Is it linked to the court case then?

Mr Cheyne told us: “The court case has nothing to do with this.

“It’s a personal matter.”

What is the council doing now?

The local authority referred the matter to the police, “to investigate whether any criminal intent existed in the removal of granite and other objects from UTG by a sub-contractor”.

Officers have now begun inquiries, speaking to key players in the saga. Councillor Ian Yuill confirmed at the full council meeting on Monday, June 28, that he had been contacted, having verified the granite find when approached by Mr Wilson.

Meanwhile, Town House chiefs area conducting their own probe, including an audit of all UTG granite, lights and even the railings and heraldic shields from the pocket park behind the William Wallace statue in Rosemount Viaduct.

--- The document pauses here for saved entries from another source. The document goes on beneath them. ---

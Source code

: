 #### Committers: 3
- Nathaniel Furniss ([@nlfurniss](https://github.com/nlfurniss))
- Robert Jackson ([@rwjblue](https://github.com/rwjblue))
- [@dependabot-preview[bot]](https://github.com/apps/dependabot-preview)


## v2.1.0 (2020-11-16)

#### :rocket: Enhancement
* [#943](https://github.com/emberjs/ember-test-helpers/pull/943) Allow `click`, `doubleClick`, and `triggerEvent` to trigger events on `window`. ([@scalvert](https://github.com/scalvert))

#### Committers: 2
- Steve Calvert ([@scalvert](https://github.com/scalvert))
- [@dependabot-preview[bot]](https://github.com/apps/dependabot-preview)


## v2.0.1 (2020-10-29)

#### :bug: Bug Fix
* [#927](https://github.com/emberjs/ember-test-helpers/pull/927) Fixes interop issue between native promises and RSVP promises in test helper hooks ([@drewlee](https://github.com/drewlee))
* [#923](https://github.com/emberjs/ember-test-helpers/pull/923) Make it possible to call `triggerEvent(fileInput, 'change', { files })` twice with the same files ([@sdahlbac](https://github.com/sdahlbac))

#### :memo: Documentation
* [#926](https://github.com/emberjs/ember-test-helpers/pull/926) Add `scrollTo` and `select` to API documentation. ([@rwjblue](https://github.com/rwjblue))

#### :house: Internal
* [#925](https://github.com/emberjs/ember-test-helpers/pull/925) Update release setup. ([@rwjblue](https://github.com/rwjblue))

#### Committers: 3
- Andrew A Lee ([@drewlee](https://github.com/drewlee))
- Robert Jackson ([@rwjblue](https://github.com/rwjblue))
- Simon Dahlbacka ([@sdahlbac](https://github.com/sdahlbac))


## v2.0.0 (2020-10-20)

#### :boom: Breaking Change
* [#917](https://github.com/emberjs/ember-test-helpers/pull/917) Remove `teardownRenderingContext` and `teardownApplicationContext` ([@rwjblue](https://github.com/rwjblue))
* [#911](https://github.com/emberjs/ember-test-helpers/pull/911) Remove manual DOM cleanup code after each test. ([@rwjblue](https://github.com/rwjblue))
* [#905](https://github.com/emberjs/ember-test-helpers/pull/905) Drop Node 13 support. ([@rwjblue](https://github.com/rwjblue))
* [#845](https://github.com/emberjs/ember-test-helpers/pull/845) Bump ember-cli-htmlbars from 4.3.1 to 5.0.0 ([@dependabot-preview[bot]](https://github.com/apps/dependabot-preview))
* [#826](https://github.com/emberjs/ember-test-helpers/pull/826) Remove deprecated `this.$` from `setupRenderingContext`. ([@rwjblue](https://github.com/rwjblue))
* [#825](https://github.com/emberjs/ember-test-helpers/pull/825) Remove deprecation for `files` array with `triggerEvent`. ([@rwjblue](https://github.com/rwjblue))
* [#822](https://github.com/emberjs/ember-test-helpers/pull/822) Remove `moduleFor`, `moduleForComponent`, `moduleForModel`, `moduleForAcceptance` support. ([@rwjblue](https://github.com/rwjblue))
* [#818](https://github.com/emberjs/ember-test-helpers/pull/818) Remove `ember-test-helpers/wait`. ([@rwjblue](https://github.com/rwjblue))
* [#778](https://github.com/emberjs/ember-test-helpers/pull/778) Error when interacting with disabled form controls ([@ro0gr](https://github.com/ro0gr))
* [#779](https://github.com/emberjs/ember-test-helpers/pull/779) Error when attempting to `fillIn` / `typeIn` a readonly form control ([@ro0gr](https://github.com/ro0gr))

Results will be presented to the council’s audit committee upon completion.

Questions remain over the whereabouts of the rest of the granite from the park.

Why does granite matter so much to Aberdeen?

While the rock is of considerable financial value, it has priceless historic importance to the city.

The Aberdeen Caledonian Pipe Band perform in Union Terrace Gardens in July, 1972, with the steps in the background.

Dominic Fairlie, chairman of the Aberdeen Civic Society, told us why people feel so strongly about it.

He said: “We need to respect our heritage, and the local Aberdeen granite is a material you can no longer get very easily.

“Therefore, the protection of it should be a priority for everybody involved in development in the city.

“Aberdeen is very beautiful, and one of the reasons it’s beautiful is because of the old granite which lasts for generations.

“We should be doing everything within our power to make sure it lasts into the future.”

An image of Rubislaw Quarry from 1971

The city is built extensively of silver-grey granite from quarries within and around Aberdeen.

But as the industry grew throughout the 18th and 19th centuries, Aberdeen became a world-renowned producer of granite.

Waterloo Bridge in London, the terrace of the Palace of Westminster and the Forth Bridge were constructed with granite from Aberdeen.